Directed by Ted Geoghegan.
Starring Barbara Crampton, Andrew Sensenig, Lisa Marie, Larry Fessenden, Monte Markham and Elissa Dowling.
A family grieving over the loss of their son move out to the country, but they are not alone in their new home.
The recent trend of revisiting the 1970s and ‘80s as a setting for horror movies has produced some mixed results; from the authentic chills of The House of the Devil and The Conjuring to less successful attempts such as The Quiet Ones it seems that setting horror movies in the decades that produced arguably the most creative and effective scares has become something of a stylistic crutch upon which modern filmmakers can sell their films.
We Are Still Here is the directorial debut of Ted Geoghegan (producer on The ABC’s of Death 2) and begins like most modern low-budget horror movies by establishing a mood, in this case with cinematic shots of the New England countryside covered with a blanket of snow. We are introduced to Paul Saccetti (Andrew Sensenig – The Last Exorcism Part II) and his wife Anne (Barbara Crampton – Re-Animator) who are driving out to their new house right smack in the middle of nowhere. However, this move isn’t a happy occasion as it turns out that Paul and Anne’s college-age son Bobby was killed in a car accident a couple of months before and the devastated couple are moving away from the city for a fresh start.
It isn’t long before Anne begins to believe that she feels Bobby’s presence in the house and, after a strange visit from their neighbours the McCabes who tell the new arrivals a little bit of the history of the house, Anne invites her hippie friend May (Lisa Marie – Mars Attacks) and May’s stoner husband Jacob (Larry Fessenden – Stake Land) to stay. May and Jacob have a bit of knowledge of the occult and Anne hopes they can contact Bobby, but unfortunately for them it isn’t just Bobby who is lurking in the basement waiting to say hello.
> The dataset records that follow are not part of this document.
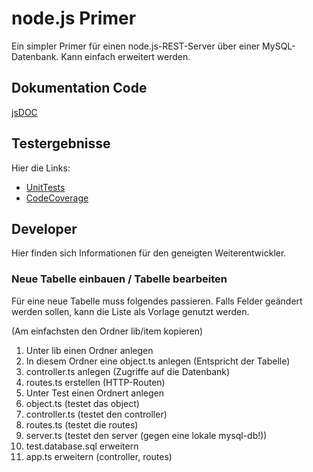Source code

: # node.js Primer

Ein simpler Primer für einen node.js-REST-Server über einer MySQL-Datenbank.
Kann einfach erweitert werden.


## Dokumentation Code

[jsDOC](jsdoc/)

## Testergebnisse

Hier die Links:

* [UnitTests](mochawesome-report/mochawesome.html)
* [CodeCoverage](coverage/lcov-report/)


## Developer

Hier finden sich Informationen für den geneigten Weiterentwickler.

### Neue Tabelle einbauen / Tabelle bearbeiten

Für eine neue Tabelle muss folgendes passieren. Falls Felder geändert werden sollen, kann die Liste als Vorlage genutzt werden.

(Am einfachsten den Ordner lib/item kopieren)

1. Unter lib einen Ordner anlegen
2. In diesem Ordner eine object.ts anlegen (Entspricht der Tabelle)
3. controller.ts anlegen (Zugriffe auf die Datenbank)
4. routes.ts erstellen (HTTP-Routen)
5. Unter Test einen Ordnert anlegen
6. object.ts (testet das object)
7. controller.ts (testet den controller)
8. routes.ts (testet die routes)
9. server.ts (testet den server (gegen eine lokale mysql-db!))
10. test.database.sql erweitern
11. app.ts erweitern (controller, routes)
Nothing highly original when it comes to story or plot details, We Are Still Here does create a wonderful mood, from those opening frames of New England in the winter to the creepy exterior shots of the house, that draws you in to what is going to unfold. However, the shaky camera work and lousy dialogue delivered unconvincingly by certain cast members does begin to raise the eyebrows after an eerily haunting look around the house with Anne – which recalls the original The Amityville Horror for atmosphere and suspense as we discover the nooks and crannies of the house – but once the full horror of the house is revealed the film steps up a gear and we go into full-on Lucio Fulci territory as arteries are sliced open and everything is sprayed red.
The performances overall aren’t great but the presence of Barbara Crampton adds a bit of weight, with Larry Fessenden and Monte Markham as Dave McCabe adding some humour and character that proves to be effective. Andrew Sensenig is pretty much a blank slate throughout – although the séance scene he has with Larry Fessenden is something of a highlight – but Lisa Marie is the real weak link here as she simply cannot deliver a line without sounding like she is reading it directly off the page of the script that is probably being held up behind the camera for her to look at. Granted the dialogue isn’t exactly award-winning material but a bit of effort could have made the difference.
Ultimately, We Are Still Here falls a little short of the greatness that it could have achieved with a little bit more development. The mythology that is quite clearly being set up doesn’t get enough of a backstory to make it as interesting as it should have been, and by the time the bloody climax comes around you’ll find yourself not too concerned with why things are happening. But Ted Geoghegan’s obvious love for the subject matter and horror movies as a whole – Fulci’s The House By the Cemetery is evidently this film’s biggest influence, along with the aforementioned The Amityville Horror and an underlying slasher element that gives it a bit of an edge – is enough to carry the final 20 minutes, which is nothing short of insane as We Are Still Here delivers what the majority of mainstream horror shies away from by trying to be subtle and serious and that’s blood and guts being flung around with total abandon; not in quite the same lunatic way as Re-Animator but given a bigger budget and an extra 10 minutes of running time then it could easily have gone that way. Nevertheless, the gore effects are pretty good for a film with such limitations and the demons that emerge from the basement are also quite effective, and it certainly makes a refreshing change to actually see the offending entities in more than just a cursory glance or just by the movement of a carefully placed prop. We Are Still Here may not set the world on fire with its technical prowess or originality but for those willing to forgive its flaws and approach it with the same positive enthusiasm as the filmmakers then it provides 80 minutes of quality old-school horror entertainment that avoids the ironic pandering that has crept into the genre in recent years.